Book Synopsis Eager to be Roman by : Jesper Majbom Madsen
Download or read book Eager to be Roman written by Jesper Majbom Madsen and published by A&C Black. This book was released on 2013-10-10 with total page 177 pages. Available in PDF, EPUB and Kindle. Book excerpt: Eager to be Roman is an important investigation into the ways in which the population of Pontus et Bithynia, a Greek province in the northwestern part of Asia Minor (on the southern shore of the Black Sea), engaged culturally with the Roman Empire. Scholars have long presented Greek provincials as highly attached to their Hellenic background and less affected by Rome's influence than Spaniards, Gauls or Britons. More recent studies have acknowledged that some elements of Roman culture and civic life found their way into Greek communities and that members of the Greek elite obtained Roman citizen rights and posts in the imperial administration, though for purely pragmatic reasons. Drawing on a detailed investigation of literary works and epigraphic evidence, Jesper Madsen demonstrates that Greek intellectuals and members of the local elite in this province were in fact keen to identify themselves as Roman, and that imperial connections and Roman culture were prestigious in the eyes of their Greek readers and fellow-citizens.

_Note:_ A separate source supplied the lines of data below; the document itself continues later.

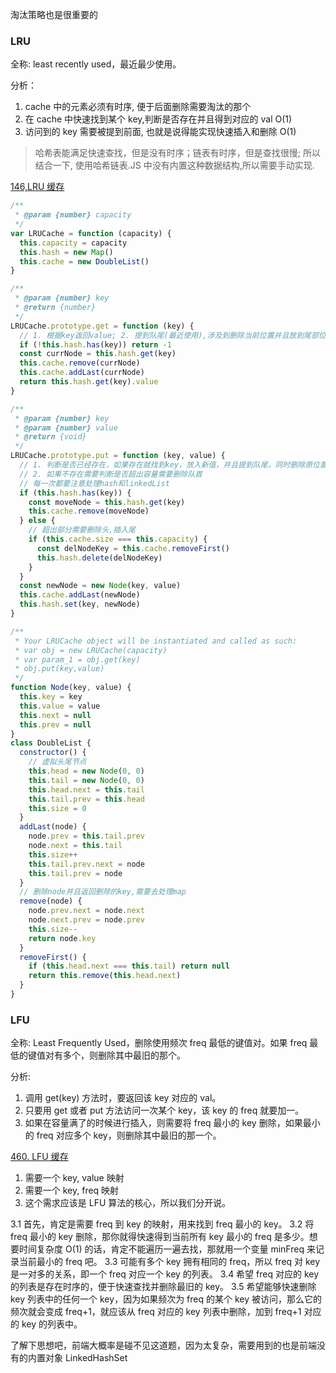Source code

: 淘汰策略也是很重要的

### LRU

全称: least recently used，最近最少使用。

分析：

1. cache 中的元素必须有时序, 便于后面删除需要淘汰的那个
2. 在 cache 中快速找到某个 key,判断是否存在并且得到对应的 val O(1)
3. 访问到的 key 需要被提到前面, 也就是说得能实现快速插入和删除 O(1)

> 哈希表能满足快速查找，但是没有时序；链表有时序，但是查找很慢; 所以结合一下, 使用哈希链表.JS 中没有内置这种数据结构,所以需要手动实现.

[146,LRU 缓存](https://leetcode.cn/problems/lru-cache/)

```js
/**
 * @param {number} capacity
 */
var LRUCache = function (capacity) {
  this.capacity = capacity
  this.hash = new Map()
  this.cache = new DoubleList()
}

/**
 * @param {number} key
 * @return {number}
 */
LRUCache.prototype.get = function (key) {
  // 1. 根据key返回value; 2. 提到队尾(最近使用),涉及到删除当前位置并且放到尾部位置
  if (!this.hash.has(key)) return -1
  const currNode = this.hash.get(key)
  this.cache.remove(currNode)
  this.cache.addLast(currNode)
  return this.hash.get(key).value
}

/**
 * @param {number} key
 * @param {number} value
 * @return {void}
 */
LRUCache.prototype.put = function (key, value) {
  // 1. 判断是否已经存在，如果存在就找到key，放入新值，并且提到队尾，同时删除原位置
  // 2. 如果不存在需要判断是否超出容量需要删除队首
  // 每一次都要注意处理hash和linkedList
  if (this.hash.has(key)) {
    const moveNode = this.hash.get(key)
    this.cache.remove(moveNode)
  } else {
    // 超出部分需要删除头,插入尾
    if (this.cache.size === this.capacity) {
      const delNodeKey = this.cache.removeFirst()
      this.hash.delete(delNodeKey)
    }
  }
  const newNode = new Node(key, value)
  this.cache.addLast(newNode)
  this.hash.set(key, newNode)
}

/**
 * Your LRUCache object will be instantiated and called as such:
 * var obj = new LRUCache(capacity)
 * var param_1 = obj.get(key)
 * obj.put(key,value)
 */
function Node(key, value) {
  this.key = key
  this.value = value
  this.next = null
  this.prev = null
}
class DoubleList {
  constructor() {
    // 虚拟头尾节点
    this.head = new Node(0, 0)
    this.tail = new Node(0, 0)
    this.head.next = this.tail
    this.tail.prev = this.head
    this.size = 0
  }
  addLast(node) {
    node.prev = this.tail.prev
    node.next = this.tail
    this.size++
    this.tail.prev.next = node
    this.tail.prev = node
  }
  // 删除node并且返回删除的key,需要去处理map
  remove(node) {
    node.prev.next = node.next
    node.next.prev = node.prev
    this.size--
    return node.key
  }
  removeFirst() {
    if (this.head.next === this.tail) return null
    return this.remove(this.head.next)
  }
}
```

### LFU

全称: Least Frequently Used，删除使用频次 freq 最低的键值对。如果 freq 最低的键值对有多个，则删除其中最旧的那个。

分析:

1. 调用 get(key) 方法时，要返回该 key 对应的 val。
2. 只要用 get 或者 put 方法访问一次某个 key，该 key 的 freq 就要加一。
3. 如果在容量满了的时候进行插入，则需要将 freq 最小的 key 删除，如果最小的 freq 对应多个 key，则删除其中最旧的那一个。

[460. LFU 缓存](https://leetcode.cn/problems/lfu-cache/)

1. 需要一个 key, value 映射
2. 需要一个 key, freq 映射
3. 这个需求应该是 LFU 算法的核心，所以我们分开说。

3.1 首先，肯定是需要 freq 到 key 的映射，用来找到 freq 最小的 key。
3.2 将 freq 最小的 key 删除，那你就得快速得到当前所有 key 最小的 freq 是多少。想要时间复杂度 O(1) 的话，肯定不能遍历一遍去找，那就用一个变量 minFreq 来记录当前最小的 freq 吧。
3.3 可能有多个 key 拥有相同的 freq，所以 freq 对 key 是一对多的关系，即一个 freq 对应一个 key 的列表。
3.4 希望 freq 对应的 key 的列表是存在时序的，便于快速查找并删除最旧的 key。
3.5 希望能够快速删除 key 列表中的任何一个 key，因为如果频次为 freq 的某个 key 被访问，那么它的频次就会变成 freq+1，就应该从 freq 对应的 key 列表中删除，加到 freq+1 对应的 key 的列表中。

了解下思想吧，前端大概率是碰不见这道题，因为太复杂，需要用到的也是前端没有的内置对象 LinkedHashSet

Book Synopsis Reflections on Aristotle’s Politics by : Mogens Herman Hansen
Download or read book Reflections on Aristotle’s Politics written by Mogens Herman Hansen and published by Museum Tusculanum Press. This book was released on 2013-10-14 with total page 138 pages. Available in PDF, EPUB and Kindle. Book excerpt:
This volume collects new, revised, and expanded articles about Aristotle's Politics by renowned classical scholar Mogens Herman Hansen. By addressing old controversies, and treating issues that have been ignored or neglected, Hansen sheds new lights on a range of issues of paramount importance for understanding the Politics: Aristotle's view of democratic freedom and political freedom as a value in itself; Aristotle’s silence as to the numerous federal states in the contemporary Hellenic polis world; the sixfold model of constitutions and the alternative model according to which all constitutions are either democracies or oligarchies or a mixed form of oligarchy and democracy. In a final article he shows that Aristotle took a positive view of the mixed forms of democracy, in particular an indirect form of democracy in which the power of the people was restricted to electing the magistrates and calling them to account whereas all political decisions were left to be made by the elected magistrates.
By bringing these articles within the covers of a single volume, Mogens Herman Hansen’s writings on an important subject will be more conveniently available to students, scholars, and general readers interested in Aristotle’s Politics.
Mogens Herman Hansen, emeritus reader in Ancient Greek at the University of Copenhagen, now associated with The Royal Library in Copenhagen, is a leading authority in Athenian democracy and the Greek City-State. He is a member of the British Academy and the Danish Academy for Sciences and Letters. He was formerly the Director of The Copenhagen Polis Centre 1993-2005.
Book Synopsis Selected Papers by : Frank W. Walbank
Download or read book Selected Papers written by Frank W. Walbank and published by Cambridge University Press. This book was released on 2010-08-26 with total page 394 pages. Available in PDF, EPUB and Kindle. Book excerpt: This volume contains a selection of Professor F. W. Walbank's papers on classical Greco-Roman subjects.